# What needs to be done:
Each line that has the string "before" must be copied from the records below.

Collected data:
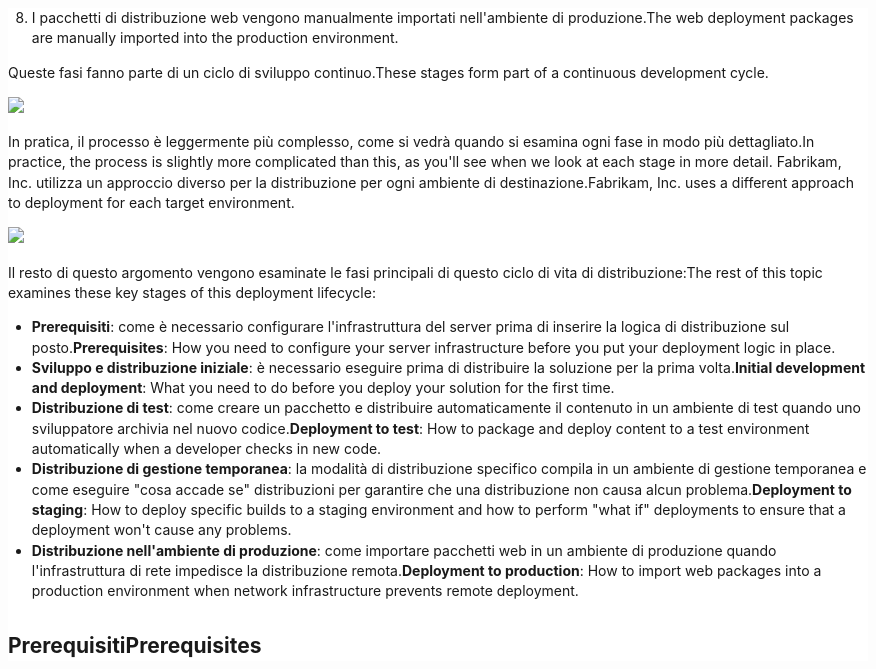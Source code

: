 8. <span data-ttu-id="c9642-125">I pacchetti di distribuzione web vengono manualmente importati nell'ambiente di produzione.</span><span class="sxs-lookup"><span data-stu-id="c9642-125">The web deployment packages are manually imported into the production environment.</span></span>

<span data-ttu-id="c9642-126">Queste fasi fanno parte di un ciclo di sviluppo continuo.</span><span class="sxs-lookup"><span data-stu-id="c9642-126">These stages form part of a continuous development cycle.</span></span>

![](application-lifecycle-management-from-development-to-production/_static/image1.png)

<span data-ttu-id="c9642-127">In pratica, il processo è leggermente più complesso, come si vedrà quando si esamina ogni fase in modo più dettagliato.</span><span class="sxs-lookup"><span data-stu-id="c9642-127">In practice, the process is slightly more complicated than this, as you'll see when we look at each stage in more detail.</span></span> <span data-ttu-id="c9642-128">Fabrikam, Inc. utilizza un approccio diverso per la distribuzione per ogni ambiente di destinazione.</span><span class="sxs-lookup"><span data-stu-id="c9642-128">Fabrikam, Inc. uses a different approach to deployment for each target environment.</span></span>

![](application-lifecycle-management-from-development-to-production/_static/image2.png)

<span data-ttu-id="c9642-129">Il resto di questo argomento vengono esaminate le fasi principali di questo ciclo di vita di distribuzione:</span><span class="sxs-lookup"><span data-stu-id="c9642-129">The rest of this topic examines these key stages of this deployment lifecycle:</span></span>

- <span data-ttu-id="c9642-130">**Prerequisiti**: come è necessario configurare l'infrastruttura del server prima di inserire la logica di distribuzione sul posto.</span><span class="sxs-lookup"><span data-stu-id="c9642-130">**Prerequisites**: How you need to configure your server infrastructure before you put your deployment logic in place.</span></span>
- <span data-ttu-id="c9642-131">**Sviluppo e distribuzione iniziale**: è necessario eseguire prima di distribuire la soluzione per la prima volta.</span><span class="sxs-lookup"><span data-stu-id="c9642-131">**Initial development and deployment**: What you need to do before you deploy your solution for the first time.</span></span>
- <span data-ttu-id="c9642-132">**Distribuzione di test**: come creare un pacchetto e distribuire automaticamente il contenuto in un ambiente di test quando uno sviluppatore archivia nel nuovo codice.</span><span class="sxs-lookup"><span data-stu-id="c9642-132">**Deployment to test**: How to package and deploy content to a test environment automatically when a developer checks in new code.</span></span>
- <span data-ttu-id="c9642-133">**Distribuzione di gestione temporanea**: la modalità di distribuzione specifico compila in un ambiente di gestione temporanea e come eseguire "cosa accade se" distribuzioni per garantire che una distribuzione non causa alcun problema.</span><span class="sxs-lookup"><span data-stu-id="c9642-133">**Deployment to staging**: How to deploy specific builds to a staging environment and how to perform "what if" deployments to ensure that a deployment won't cause any problems.</span></span>
- <span data-ttu-id="c9642-134">**Distribuzione nell'ambiente di produzione**: come importare pacchetti web in un ambiente di produzione quando l'infrastruttura di rete impedisce la distribuzione remota.</span><span class="sxs-lookup"><span data-stu-id="c9642-134">**Deployment to production**: How to import web packages into a production environment when network infrastructure prevents remote deployment.</span></span>

## <a name="prerequisites"></a><span data-ttu-id="c9642-135">Prerequisiti</span><span class="sxs-lookup"><span data-stu-id="c9642-135">Prerequisites</span></span>
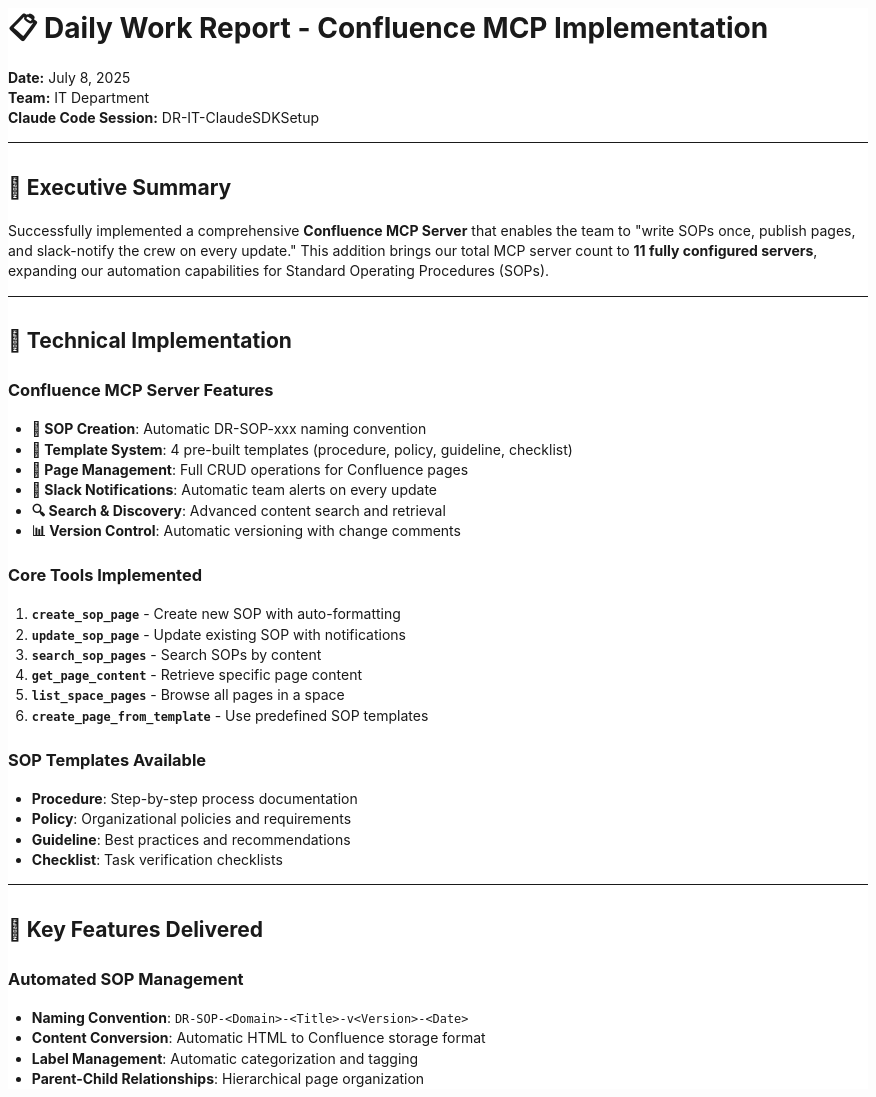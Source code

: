 # 📋 Daily Work Report - Confluence MCP Implementation
**Date:** July 8, 2025  
**Team:** IT Department  
**Claude Code Session:** DR-IT-ClaudeSDKSetup

---

## 🎯 **Executive Summary**

Successfully implemented a comprehensive **Confluence MCP Server** that enables the team to "write SOPs once, publish pages, and slack-notify the crew on every update." This addition brings our total MCP server count to **11 fully configured servers**, expanding our automation capabilities for Standard Operating Procedures (SOPs).

---

## 🔧 **Technical Implementation**

### **Confluence MCP Server Features**
- **📄 SOP Creation**: Automatic DR-SOP-xxx naming convention
- **📝 Template System**: 4 pre-built templates (procedure, policy, guideline, checklist)
- **🔄 Page Management**: Full CRUD operations for Confluence pages
- **📱 Slack Notifications**: Automatic team alerts on every update
- **🔍 Search & Discovery**: Advanced content search and retrieval
- **📊 Version Control**: Automatic versioning with change comments

### **Core Tools Implemented**
1. **`create_sop_page`** - Create new SOP with auto-formatting
2. **`update_sop_page`** - Update existing SOP with notifications
3. **`search_sop_pages`** - Search SOPs by content
4. **`get_page_content`** - Retrieve specific page content
5. **`list_space_pages`** - Browse all pages in a space
6. **`create_page_from_template`** - Use predefined SOP templates

### **SOP Templates Available**
- **Procedure**: Step-by-step process documentation
- **Policy**: Organizational policies and requirements
- **Guideline**: Best practices and recommendations
- **Checklist**: Task verification checklists

---

## 🚀 **Key Features Delivered**

### **Automated SOP Management**
- **Naming Convention**: `DR-SOP-<Domain>-<Title>-v<Version>-<Date>`
- **Content Conversion**: Automatic HTML to Confluence storage format
- **Label Management**: Automatic categorization and tagging
- **Parent-Child Relationships**: Hierarchical page organization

# Answer to this problem:
- <span data-ttu-id="c9642-130">**Prerequisiti**: come è necessario configurare l'infrastruttura del server prima di inserire la logica di distribuzione sul posto.</span><span class="sxs-lookup"><span data-stu-id="c9642-130">**Prerequisites**: How you need to configure your server infrastructure before you put your deployment logic in place.</span></span>
- <span data-ttu-id="c9642-131">**Sviluppo e distribuzione iniziale**: è necessario eseguire prima di distribuire la soluzione per la prima volta.</span><span class="sxs-lookup"><span data-stu-id="c9642-131">**Initial development and deployment**: What you need to do before you deploy your solution for the first time.</span></span>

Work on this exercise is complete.